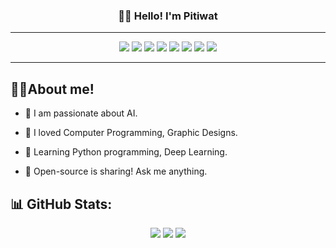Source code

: <h3 align="center">👋🏼 Hello! I'm Pitiwat </h3>
<p align="center"> </p>

---

<div align="center">
<img src="https://img.shields.io/badge/c-%2300599C.svg?style=for-the-badge&logo=c&logoColor=white">
<img src="https://img.shields.io/badge/lua-%232C2D72.svg?style=for-the-badge&logo=lua&logoColor=white">
<img src="https://img.shields.io/badge/python-3670A0?style=for-the-badge&logo=python&logoColor=ffdd54">
<img src="https://img.shields.io/badge/numpy-%23013243.svg?style=for-the-badge&logo=numpy&logoColor=white">
<img src="https://img.shields.io/badge/pandas-%23150458.svg?style=for-the-badge&logo=pandas&logoColor=white">
<img src="https://img.shields.io/badge/PyTorch-%23EE4C2C.svg?style=for-the-badge&logo=PyTorch&logoColor=white">
<img src="https://img.shields.io/badge/scikit--learn-%23F7931E.svg?style=for-the-badge&logo=scikit-learn&logoColor=white">
<img src="https://img.shields.io/badge/TensorFlow-%23FF6F00.svg?style=for-the-badge&logo=TensorFlow&logoColor=white">
</div>

---

## 🤝🏼About me!
* 👾 I am passionate about AI.

* 💖 I loved Computer Programming, Graphic Designs.

* 🔭 Learning Python programming, Deep Learning.

* 🤍 Open-source is sharing! Ask me anything.

## 📊 GitHub Stats:

<div align="center">
<img src="https://github-readme-stats.vercel.app/api?username=PitiwatL&theme=dark&hide_border=false&include_all_commits=false&count_private=true">
<img src="https://github-readme-streak-stats.herokuapp.com/?user=PitiwatL&theme=dark&hide_border=false">
<img src="https://github-readme-stats.vercel.app/api/top-langs/?username=PitiwatL&theme=dark&hide_border=false&include_all_commits=false&count_private=true&layout=compact">
</div>

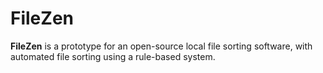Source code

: # FileZen
**FileZen** is a prototype for an open-source local file sorting software, with automated file sorting using a rule-based system.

- Problem requirements: Retype every record as it stands. None of the pictures should appear.

- Solution for this exercise:
Source code

: <h3 align="center">👋🏼 Hello! I'm Pitiwat </h3>
<p align="center"> </p>

---

<div align="center">
<img src="https://img.shields.io/badge/c-%2300599C.svg?style=for-the-badge&logo=c&logoColor=white">
<img src="https://img.shields.io/badge/lua-%232C2D72.svg?style=for-the-badge&logo=lua&logoColor=white">
<img src="https://img.shields.io/badge/python-3670A0?style=for-the-badge&logo=python&logoColor=ffdd54">
<img src="https://img.shields.io/badge/numpy-%23013243.svg?style=for-the-badge&logo=numpy&logoColor=white">
<img src="https://img.shields.io/badge/pandas-%23150458.svg?style=for-the-badge&logo=pandas&logoColor=white">
<img src="https://img.shields.io/badge/PyTorch-%23EE4C2C.svg?style=for-the-badge&logo=PyTorch&logoColor=white">
<img src="https://img.shields.io/badge/scikit--learn-%23F7931E.svg?style=for-the-badge&logo=scikit-learn&logoColor=white">
<img src="https://img.shields.io/badge/TensorFlow-%23FF6F00.svg?style=for-the-badge&logo=TensorFlow&logoColor=white">
</div>

---

## 🤝🏼About me!
* 👾 I am passionate about AI.

* 💖 I loved Computer Programming, Graphic Designs.

* 🔭 Learning Python programming, Deep Learning.

* 🤍 Open-source is sharing! Ask me anything.

## 📊 GitHub Stats:

<div align="center">
<img src="https://github-readme-stats.vercel.app/api?username=PitiwatL&theme=dark&hide_border=false&include_all_commits=false&count_private=true">
<img src="https://github-readme-streak-stats.herokuapp.com/?user=PitiwatL&theme=dark&hide_border=false">
<img src="https://github-readme-stats.vercel.app/api/top-langs/?username=PitiwatL&theme=dark&hide_border=false&include_all_commits=false&count_private=true&layout=compact">
</div>

Source code

: # FileZen
**FileZen** is a prototype for an open-source local file sorting software, with automated file sorting using a rule-based system.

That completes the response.